Saved entries:
──────────────────────────────

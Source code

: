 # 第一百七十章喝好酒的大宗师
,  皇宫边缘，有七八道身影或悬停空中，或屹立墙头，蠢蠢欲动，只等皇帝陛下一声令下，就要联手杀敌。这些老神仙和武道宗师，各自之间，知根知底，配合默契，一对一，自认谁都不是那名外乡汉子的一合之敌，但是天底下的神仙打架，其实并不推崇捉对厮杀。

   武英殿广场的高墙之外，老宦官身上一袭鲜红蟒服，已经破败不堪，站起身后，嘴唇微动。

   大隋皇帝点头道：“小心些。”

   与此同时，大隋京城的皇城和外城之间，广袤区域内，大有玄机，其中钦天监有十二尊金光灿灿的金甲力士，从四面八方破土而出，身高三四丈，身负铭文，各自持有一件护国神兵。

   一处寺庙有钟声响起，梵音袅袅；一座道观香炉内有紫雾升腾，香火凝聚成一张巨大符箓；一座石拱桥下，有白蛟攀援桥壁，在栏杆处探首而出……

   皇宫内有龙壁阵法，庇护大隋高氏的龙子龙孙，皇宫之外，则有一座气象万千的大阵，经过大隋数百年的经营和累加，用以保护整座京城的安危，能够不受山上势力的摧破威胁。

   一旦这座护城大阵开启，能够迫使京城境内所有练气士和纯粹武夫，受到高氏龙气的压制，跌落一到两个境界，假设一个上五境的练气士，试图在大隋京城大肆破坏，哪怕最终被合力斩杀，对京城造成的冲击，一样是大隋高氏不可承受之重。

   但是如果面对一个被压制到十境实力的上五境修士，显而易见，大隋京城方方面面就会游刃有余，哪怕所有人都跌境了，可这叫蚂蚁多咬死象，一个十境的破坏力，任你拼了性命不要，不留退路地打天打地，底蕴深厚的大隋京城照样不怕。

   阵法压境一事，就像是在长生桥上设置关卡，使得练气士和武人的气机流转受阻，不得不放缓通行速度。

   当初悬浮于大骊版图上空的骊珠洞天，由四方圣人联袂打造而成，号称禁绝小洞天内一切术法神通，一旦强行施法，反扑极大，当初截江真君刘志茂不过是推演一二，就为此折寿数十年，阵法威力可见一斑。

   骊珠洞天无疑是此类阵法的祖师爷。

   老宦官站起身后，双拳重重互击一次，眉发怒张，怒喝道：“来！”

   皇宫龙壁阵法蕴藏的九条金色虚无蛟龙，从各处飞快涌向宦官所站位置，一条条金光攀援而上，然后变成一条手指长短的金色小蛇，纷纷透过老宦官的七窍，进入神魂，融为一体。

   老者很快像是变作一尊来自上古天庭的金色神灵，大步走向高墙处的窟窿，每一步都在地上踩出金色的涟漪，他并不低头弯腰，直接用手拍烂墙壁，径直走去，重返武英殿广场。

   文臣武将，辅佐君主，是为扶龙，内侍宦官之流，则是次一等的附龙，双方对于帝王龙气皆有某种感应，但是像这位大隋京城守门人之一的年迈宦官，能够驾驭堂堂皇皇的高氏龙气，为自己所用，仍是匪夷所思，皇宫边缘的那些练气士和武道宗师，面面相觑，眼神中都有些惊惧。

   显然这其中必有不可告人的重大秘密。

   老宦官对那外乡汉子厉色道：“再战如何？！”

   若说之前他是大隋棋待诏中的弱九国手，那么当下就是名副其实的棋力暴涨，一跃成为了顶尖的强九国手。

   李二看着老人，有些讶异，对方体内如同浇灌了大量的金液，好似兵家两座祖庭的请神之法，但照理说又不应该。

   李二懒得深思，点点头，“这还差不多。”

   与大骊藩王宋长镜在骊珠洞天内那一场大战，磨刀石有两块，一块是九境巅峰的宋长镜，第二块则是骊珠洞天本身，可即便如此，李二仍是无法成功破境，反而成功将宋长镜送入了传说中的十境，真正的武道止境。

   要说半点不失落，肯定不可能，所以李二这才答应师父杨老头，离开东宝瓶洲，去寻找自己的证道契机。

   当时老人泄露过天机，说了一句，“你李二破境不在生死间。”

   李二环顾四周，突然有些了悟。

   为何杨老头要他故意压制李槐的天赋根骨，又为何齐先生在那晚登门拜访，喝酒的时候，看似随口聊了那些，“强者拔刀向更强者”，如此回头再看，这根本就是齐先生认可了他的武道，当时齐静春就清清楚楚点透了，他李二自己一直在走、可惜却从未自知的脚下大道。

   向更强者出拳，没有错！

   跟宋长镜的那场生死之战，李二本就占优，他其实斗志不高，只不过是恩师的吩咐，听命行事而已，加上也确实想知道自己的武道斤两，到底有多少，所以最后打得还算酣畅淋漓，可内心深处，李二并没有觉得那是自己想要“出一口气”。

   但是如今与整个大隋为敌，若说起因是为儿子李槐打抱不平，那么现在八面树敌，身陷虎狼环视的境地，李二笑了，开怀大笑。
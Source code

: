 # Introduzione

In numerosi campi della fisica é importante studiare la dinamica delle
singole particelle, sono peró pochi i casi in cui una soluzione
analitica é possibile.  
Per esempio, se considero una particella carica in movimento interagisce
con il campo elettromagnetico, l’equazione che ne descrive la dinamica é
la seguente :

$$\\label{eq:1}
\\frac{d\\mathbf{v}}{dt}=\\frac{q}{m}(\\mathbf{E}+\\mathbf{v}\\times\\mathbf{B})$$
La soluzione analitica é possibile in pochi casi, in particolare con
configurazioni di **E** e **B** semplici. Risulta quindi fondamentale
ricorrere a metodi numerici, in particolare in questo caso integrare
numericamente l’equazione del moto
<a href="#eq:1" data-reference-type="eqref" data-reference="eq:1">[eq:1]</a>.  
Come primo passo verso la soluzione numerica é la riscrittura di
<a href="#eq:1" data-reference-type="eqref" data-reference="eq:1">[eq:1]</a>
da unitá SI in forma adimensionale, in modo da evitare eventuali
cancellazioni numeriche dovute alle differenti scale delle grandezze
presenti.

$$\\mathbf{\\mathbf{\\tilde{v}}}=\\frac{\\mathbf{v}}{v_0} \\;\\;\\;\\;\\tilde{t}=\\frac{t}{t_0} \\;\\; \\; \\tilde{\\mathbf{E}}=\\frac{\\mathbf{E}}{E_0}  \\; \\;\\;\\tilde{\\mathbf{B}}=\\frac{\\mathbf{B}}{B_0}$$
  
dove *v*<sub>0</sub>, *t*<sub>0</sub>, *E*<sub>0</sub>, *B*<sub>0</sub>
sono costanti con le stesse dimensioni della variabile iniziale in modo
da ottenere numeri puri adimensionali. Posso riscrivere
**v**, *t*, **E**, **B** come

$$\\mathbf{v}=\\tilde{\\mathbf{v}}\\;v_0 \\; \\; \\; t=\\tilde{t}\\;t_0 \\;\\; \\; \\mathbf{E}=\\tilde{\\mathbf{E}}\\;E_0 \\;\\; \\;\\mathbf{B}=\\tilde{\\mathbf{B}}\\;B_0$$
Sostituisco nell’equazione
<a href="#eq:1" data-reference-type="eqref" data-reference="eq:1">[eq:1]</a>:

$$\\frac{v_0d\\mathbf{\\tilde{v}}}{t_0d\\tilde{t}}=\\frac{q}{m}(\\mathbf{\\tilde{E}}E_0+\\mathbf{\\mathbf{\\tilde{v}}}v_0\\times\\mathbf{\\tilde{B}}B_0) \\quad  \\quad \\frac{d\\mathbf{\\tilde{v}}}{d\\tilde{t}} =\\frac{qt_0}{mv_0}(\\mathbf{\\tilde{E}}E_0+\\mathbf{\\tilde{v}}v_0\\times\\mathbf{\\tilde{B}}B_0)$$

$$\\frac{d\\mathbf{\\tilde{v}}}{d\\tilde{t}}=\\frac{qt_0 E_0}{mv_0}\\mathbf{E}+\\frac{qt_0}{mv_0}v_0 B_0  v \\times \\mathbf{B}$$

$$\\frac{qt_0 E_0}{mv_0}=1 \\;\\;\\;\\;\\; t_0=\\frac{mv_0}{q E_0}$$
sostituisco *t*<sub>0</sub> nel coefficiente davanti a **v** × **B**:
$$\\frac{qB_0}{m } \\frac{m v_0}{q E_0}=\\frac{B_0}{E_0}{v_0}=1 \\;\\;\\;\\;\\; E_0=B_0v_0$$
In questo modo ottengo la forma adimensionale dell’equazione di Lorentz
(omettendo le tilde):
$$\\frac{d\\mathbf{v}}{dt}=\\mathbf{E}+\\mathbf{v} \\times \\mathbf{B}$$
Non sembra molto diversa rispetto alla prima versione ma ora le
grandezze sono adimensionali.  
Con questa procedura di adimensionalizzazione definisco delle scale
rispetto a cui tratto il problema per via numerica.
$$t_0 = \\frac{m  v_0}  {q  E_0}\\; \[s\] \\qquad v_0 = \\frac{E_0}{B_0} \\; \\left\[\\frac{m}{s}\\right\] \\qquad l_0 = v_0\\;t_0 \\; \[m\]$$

──────────────────────────────

_EXERCISE DIRECTIONS:_ Using the entries above, output exactly the lines between the line holding "皇宫龙壁阵法蕴藏的九条金色虚" and the line holding "向更强者出拳，没有错！", end lines included, and nothing more.

_THE ANSWER:_
   皇宫龙壁阵法蕴藏的九条金色虚无蛟龙，从各处飞快涌向宦官所站位置，一条条金光攀援而上，然后变成一条手指长短的金色小蛇，纷纷透过老宦官的七窍，进入神魂，融为一体。

   老者很快像是变作一尊来自上古天庭的金色神灵，大步走向高墙处的窟窿，每一步都在地上踩出金色的涟漪，他并不低头弯腰，直接用手拍烂墙壁，径直走去，重返武英殿广场。

   文臣武将，辅佐君主，是为扶龙，内侍宦官之流，则是次一等的附龙，双方对于帝王龙气皆有某种感应，但是像这位大隋京城守门人之一的年迈宦官，能够驾驭堂堂皇皇的高氏龙气，为自己所用，仍是匪夷所思，皇宫边缘的那些练气士和武道宗师，面面相觑，眼神中都有些惊惧。

   显然这其中必有不可告人的重大秘密。

   老宦官对那外乡汉子厉色道：“再战如何？！”

   若说之前他是大隋棋待诏中的弱九国手，那么当下就是名副其实的棋力暴涨，一跃成为了顶尖的强九国手。

   李二看着老人，有些讶异，对方体内如同浇灌了大量的金液，好似兵家两座祖庭的请神之法，但照理说又不应该。

   李二懒得深思，点点头，“这还差不多。”

   与大骊藩王宋长镜在骊珠洞天内那一场大战，磨刀石有两块，一块是九境巅峰的宋长镜，第二块则是骊珠洞天本身，可即便如此，李二仍是无法成功破境，反而成功将宋长镜送入了传说中的十境，真正的武道止境。

   要说半点不失落，肯定不可能，所以李二这才答应师父杨老头，离开东宝瓶洲，去寻找自己的证道契机。

   当时老人泄露过天机，说了一句，“你李二破境不在生死间。”

   李二环顾四周，突然有些了悟。

   为何杨老头要他故意压制李槐的天赋根骨，又为何齐先生在那晚登门拜访，喝酒的时候，看似随口聊了那些，“强者拔刀向更强者”，如此回头再看，这根本就是齐先生认可了他的武道，当时齐静春就清清楚楚点透了，他李二自己一直在走、可惜却从未自知的脚下大道。

   向更强者出拳，没有错！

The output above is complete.